**Assignment**
Look below for the line containing "2 . Click on"; from there, print each line exactly up to and including the line containing "items are allowed.", and stop.

**Data for analysis**
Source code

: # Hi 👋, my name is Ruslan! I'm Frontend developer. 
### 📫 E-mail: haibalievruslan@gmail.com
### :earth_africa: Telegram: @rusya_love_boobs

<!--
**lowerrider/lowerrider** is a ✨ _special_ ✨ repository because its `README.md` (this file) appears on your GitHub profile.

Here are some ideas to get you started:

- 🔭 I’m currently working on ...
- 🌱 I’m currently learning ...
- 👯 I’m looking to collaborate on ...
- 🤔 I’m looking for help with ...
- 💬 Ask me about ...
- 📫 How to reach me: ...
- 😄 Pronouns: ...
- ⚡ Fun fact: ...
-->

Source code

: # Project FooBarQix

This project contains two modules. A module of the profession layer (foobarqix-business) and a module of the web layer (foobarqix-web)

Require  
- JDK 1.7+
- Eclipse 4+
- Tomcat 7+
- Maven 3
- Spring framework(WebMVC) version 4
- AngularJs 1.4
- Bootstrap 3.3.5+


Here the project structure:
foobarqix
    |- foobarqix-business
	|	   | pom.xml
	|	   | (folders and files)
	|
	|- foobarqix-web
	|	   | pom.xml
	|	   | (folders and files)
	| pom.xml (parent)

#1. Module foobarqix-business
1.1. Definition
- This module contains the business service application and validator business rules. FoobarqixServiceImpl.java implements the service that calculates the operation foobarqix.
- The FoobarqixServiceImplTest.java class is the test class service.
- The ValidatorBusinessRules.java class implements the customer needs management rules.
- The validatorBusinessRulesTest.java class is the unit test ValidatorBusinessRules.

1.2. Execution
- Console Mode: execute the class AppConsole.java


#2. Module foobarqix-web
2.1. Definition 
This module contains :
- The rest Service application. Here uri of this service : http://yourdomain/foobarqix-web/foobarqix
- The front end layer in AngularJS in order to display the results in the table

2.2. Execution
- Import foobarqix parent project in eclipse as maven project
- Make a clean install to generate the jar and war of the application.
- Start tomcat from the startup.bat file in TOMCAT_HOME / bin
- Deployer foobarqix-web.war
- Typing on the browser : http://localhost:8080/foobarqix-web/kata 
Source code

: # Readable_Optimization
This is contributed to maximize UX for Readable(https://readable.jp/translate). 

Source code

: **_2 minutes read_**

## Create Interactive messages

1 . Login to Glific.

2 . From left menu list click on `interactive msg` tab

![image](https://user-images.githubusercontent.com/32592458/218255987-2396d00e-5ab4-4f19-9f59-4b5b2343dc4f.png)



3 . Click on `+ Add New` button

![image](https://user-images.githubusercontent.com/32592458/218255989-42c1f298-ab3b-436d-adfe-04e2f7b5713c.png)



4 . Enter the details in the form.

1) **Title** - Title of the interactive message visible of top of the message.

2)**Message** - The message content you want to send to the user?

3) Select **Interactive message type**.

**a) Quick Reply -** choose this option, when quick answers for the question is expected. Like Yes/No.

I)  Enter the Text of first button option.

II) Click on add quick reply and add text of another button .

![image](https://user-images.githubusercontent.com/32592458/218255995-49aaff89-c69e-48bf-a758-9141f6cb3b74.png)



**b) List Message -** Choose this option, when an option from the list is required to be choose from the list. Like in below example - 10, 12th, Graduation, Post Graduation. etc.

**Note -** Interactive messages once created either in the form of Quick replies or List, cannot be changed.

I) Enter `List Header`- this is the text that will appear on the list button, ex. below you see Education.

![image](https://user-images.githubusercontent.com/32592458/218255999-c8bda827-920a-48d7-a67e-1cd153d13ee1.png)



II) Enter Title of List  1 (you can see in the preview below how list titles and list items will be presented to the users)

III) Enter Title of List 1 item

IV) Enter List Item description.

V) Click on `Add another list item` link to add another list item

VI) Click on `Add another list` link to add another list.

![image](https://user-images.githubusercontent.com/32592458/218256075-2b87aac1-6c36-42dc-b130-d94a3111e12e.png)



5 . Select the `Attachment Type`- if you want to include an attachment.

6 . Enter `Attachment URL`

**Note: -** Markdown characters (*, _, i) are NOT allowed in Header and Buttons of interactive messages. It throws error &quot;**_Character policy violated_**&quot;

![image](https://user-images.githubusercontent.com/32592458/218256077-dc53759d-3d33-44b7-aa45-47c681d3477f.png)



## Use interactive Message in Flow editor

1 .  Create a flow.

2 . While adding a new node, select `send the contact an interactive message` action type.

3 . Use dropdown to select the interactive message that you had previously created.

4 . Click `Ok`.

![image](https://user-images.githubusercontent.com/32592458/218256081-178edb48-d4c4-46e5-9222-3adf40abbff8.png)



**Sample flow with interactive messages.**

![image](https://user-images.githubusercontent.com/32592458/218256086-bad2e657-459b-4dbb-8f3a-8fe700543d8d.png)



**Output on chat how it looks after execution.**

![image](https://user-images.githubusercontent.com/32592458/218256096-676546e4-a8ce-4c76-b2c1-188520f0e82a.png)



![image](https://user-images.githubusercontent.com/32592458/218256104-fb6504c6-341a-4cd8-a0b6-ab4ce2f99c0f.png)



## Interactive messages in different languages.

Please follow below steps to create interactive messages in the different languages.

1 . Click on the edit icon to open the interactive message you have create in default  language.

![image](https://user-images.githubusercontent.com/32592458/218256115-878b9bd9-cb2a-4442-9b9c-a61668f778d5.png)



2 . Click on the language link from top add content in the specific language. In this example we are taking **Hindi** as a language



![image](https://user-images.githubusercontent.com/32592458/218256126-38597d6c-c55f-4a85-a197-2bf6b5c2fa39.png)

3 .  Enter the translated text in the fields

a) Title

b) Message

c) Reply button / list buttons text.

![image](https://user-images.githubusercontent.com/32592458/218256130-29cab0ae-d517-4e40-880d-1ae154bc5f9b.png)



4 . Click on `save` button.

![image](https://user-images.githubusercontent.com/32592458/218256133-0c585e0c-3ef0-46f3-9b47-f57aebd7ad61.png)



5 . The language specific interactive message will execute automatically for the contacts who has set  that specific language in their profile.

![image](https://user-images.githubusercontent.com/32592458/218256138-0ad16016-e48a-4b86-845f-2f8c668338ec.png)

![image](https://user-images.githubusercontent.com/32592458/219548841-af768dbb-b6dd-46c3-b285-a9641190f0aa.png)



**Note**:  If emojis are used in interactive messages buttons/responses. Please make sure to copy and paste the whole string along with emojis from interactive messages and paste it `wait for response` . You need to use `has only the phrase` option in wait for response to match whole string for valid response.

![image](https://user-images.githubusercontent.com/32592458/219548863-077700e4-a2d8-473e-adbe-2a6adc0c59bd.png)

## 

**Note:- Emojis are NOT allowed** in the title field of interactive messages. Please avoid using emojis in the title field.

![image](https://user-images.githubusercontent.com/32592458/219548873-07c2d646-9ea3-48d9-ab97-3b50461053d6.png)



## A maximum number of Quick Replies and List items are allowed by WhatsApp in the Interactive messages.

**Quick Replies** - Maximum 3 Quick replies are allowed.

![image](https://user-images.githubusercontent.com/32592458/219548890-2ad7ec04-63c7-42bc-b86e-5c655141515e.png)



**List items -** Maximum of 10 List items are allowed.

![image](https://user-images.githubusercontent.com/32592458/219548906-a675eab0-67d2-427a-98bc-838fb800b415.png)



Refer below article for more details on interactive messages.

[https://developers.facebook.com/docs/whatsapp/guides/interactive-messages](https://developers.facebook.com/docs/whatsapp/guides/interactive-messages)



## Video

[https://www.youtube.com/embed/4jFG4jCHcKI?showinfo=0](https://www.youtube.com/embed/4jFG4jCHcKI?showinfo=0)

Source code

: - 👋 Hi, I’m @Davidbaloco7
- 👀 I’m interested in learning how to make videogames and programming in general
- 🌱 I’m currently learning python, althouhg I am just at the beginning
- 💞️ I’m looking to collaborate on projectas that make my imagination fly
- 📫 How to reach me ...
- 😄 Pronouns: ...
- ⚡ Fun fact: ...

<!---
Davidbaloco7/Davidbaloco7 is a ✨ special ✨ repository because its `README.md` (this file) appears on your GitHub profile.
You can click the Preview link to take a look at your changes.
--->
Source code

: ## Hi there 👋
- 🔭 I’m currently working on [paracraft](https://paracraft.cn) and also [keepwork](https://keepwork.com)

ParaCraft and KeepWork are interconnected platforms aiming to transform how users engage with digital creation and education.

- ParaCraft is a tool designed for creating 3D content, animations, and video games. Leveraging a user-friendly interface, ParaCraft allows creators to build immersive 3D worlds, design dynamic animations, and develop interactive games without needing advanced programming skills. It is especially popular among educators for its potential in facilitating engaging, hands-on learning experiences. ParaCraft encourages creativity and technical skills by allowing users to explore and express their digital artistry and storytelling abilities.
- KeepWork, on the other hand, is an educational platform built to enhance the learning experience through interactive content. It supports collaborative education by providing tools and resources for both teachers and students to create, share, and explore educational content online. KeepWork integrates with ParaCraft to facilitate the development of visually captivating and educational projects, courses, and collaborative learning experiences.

**Answer for this exercise**
2 . Click on the language link from top add content in the specific language. In this example we are taking **Hindi** as a language



![image](https://user-images.githubusercontent.com/32592458/218256126-38597d6c-c55f-4a85-a197-2bf6b5c2fa39.png)

3 .  Enter the translated text in the fields

a) Title

b) Message

c) Reply button / list buttons text.

![image](https://user-images.githubusercontent.com/32592458/218256130-29cab0ae-d517-4e40-880d-1ae154bc5f9b.png)



4 . Click on `save` button.

![image](https://user-images.githubusercontent.com/32592458/218256133-0c585e0c-3ef0-46f3-9b47-f57aebd7ad61.png)



5 . The language specific interactive message will execute automatically for the contacts who has set  that specific language in their profile.

![image](https://user-images.githubusercontent.com/32592458/218256138-0ad16016-e48a-4b86-845f-2f8c668338ec.png)

![image](https://user-images.githubusercontent.com/32592458/219548841-af768dbb-b6dd-46c3-b285-a9641190f0aa.png)



**Note**:  If emojis are used in interactive messages buttons/responses. Please make sure to copy and paste the whole string along with emojis from interactive messages and paste it `wait for response` . You need to use `has only the phrase` option in wait for response to match whole string for valid response.

![image](https://user-images.githubusercontent.com/32592458/219548863-077700e4-a2d8-473e-adbe-2a6adc0c59bd.png)

## 

**Note:- Emojis are NOT allowed** in the title field of interactive messages. Please avoid using emojis in the title field.

![image](https://user-images.githubusercontent.com/32592458/219548873-07c2d646-9ea3-48d9-ab97-3b50461053d6.png)



## A maximum number of Quick Replies and List items are allowed by WhatsApp in the Interactive messages.

**Quick Replies** - Maximum 3 Quick replies are allowed.

![image](https://user-images.githubusercontent.com/32592458/219548890-2ad7ec04-63c7-42bc-b86e-5c655141515e.png)



**List items -** Maximum of 10 List items are allowed.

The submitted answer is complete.